*** INPUT DATA ***

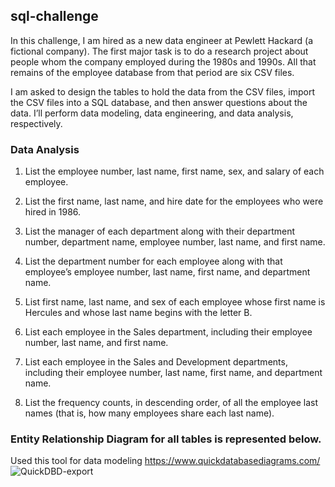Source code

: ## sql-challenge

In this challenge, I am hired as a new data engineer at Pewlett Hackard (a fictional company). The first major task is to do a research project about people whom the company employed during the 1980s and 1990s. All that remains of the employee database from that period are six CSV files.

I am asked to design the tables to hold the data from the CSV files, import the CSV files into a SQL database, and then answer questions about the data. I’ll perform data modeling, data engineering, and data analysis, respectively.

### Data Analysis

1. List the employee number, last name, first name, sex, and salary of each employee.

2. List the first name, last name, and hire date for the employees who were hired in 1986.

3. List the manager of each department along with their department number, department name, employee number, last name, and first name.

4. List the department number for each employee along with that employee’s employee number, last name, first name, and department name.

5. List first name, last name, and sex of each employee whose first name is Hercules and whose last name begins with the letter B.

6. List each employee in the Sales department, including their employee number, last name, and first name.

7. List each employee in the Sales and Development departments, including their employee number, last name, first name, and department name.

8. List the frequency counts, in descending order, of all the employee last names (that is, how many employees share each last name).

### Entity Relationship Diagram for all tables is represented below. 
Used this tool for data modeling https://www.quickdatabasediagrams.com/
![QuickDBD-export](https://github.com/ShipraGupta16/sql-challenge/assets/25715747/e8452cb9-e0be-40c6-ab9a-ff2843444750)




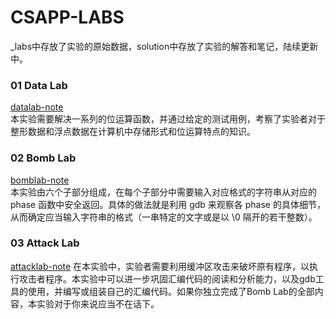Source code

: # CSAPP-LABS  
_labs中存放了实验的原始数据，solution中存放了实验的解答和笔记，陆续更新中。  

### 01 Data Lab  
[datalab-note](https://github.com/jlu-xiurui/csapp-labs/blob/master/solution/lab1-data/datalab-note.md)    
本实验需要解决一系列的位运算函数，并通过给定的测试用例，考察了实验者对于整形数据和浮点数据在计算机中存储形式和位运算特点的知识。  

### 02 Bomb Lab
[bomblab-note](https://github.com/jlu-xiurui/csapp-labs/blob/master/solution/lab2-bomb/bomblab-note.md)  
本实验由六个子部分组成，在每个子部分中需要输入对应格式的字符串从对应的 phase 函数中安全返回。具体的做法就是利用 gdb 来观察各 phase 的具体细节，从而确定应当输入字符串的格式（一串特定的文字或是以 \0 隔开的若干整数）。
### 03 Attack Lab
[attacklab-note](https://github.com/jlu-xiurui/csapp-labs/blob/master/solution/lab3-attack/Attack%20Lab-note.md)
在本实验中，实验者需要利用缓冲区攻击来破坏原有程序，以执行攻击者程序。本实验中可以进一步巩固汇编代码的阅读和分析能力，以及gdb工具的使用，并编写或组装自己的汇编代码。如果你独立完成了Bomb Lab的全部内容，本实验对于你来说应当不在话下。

*** End of INPUT DATA ***

Retype the listing above exactly. Pictures are not part of the copy.

REPLY TO THE EXERCISE:
Source code

: ## sql-challenge

In this challenge, I am hired as a new data engineer at Pewlett Hackard (a fictional company). The first major task is to do a research project about people whom the company employed during the 1980s and 1990s. All that remains of the employee database from that period are six CSV files.

I am asked to design the tables to hold the data from the CSV files, import the CSV files into a SQL database, and then answer questions about the data. I’ll perform data modeling, data engineering, and data analysis, respectively.

### Data Analysis

1. List the employee number, last name, first name, sex, and salary of each employee.

2. List the first name, last name, and hire date for the employees who were hired in 1986.

3. List the manager of each department along with their department number, department name, employee number, last name, and first name.

4. List the department number for each employee along with that employee’s employee number, last name, first name, and department name.

5. List first name, last name, and sex of each employee whose first name is Hercules and whose last name begins with the letter B.

6. List each employee in the Sales department, including their employee number, last name, and first name.

7. List each employee in the Sales and Development departments, including their employee number, last name, first name, and department name.

8. List the frequency counts, in descending order, of all the employee last names (that is, how many employees share each last name).

### Entity Relationship Diagram for all tables is represented below. 
Used this tool for data modeling https://www.quickdatabasediagrams.com/
![QuickDBD-export](https://github.com/ShipraGupta16/sql-challenge/assets/25715747/e8452cb9-e0be-40c6-ab9a-ff2843444750)




Source code

: # CSAPP-LABS  
_labs中存放了实验的原始数据，solution中存放了实验的解答和笔记，陆续更新中。  

### 01 Data Lab  
[datalab-note](https://github.com/jlu-xiurui/csapp-labs/blob/master/solution/lab1-data/datalab-note.md)    
本实验需要解决一系列的位运算函数，并通过给定的测试用例，考察了实验者对于整形数据和浮点数据在计算机中存储形式和位运算特点的知识。  

### 02 Bomb Lab
[bomblab-note](https://github.com/jlu-xiurui/csapp-labs/blob/master/solution/lab2-bomb/bomblab-note.md)  
本实验由六个子部分组成，在每个子部分中需要输入对应格式的字符串从对应的 phase 函数中安全返回。具体的做法就是利用 gdb 来观察各 phase 的具体细节，从而确定应当输入字符串的格式（一串特定的文字或是以 \0 隔开的若干整数）。
### 03 Attack Lab
[attacklab-note](https://github.com/jlu-xiurui/csapp-labs/blob/master/solution/lab3-attack/Attack%20Lab-note.md)
在本实验中，实验者需要利用缓冲区攻击来破坏原有程序，以执行攻击者程序。本实验中可以进一步巩固汇编代码的阅读和分析能力，以及gdb工具的使用，并编写或组装自己的汇编代码。如果你独立完成了Bomb Lab的全部内容，本实验对于你来说应当不在话下。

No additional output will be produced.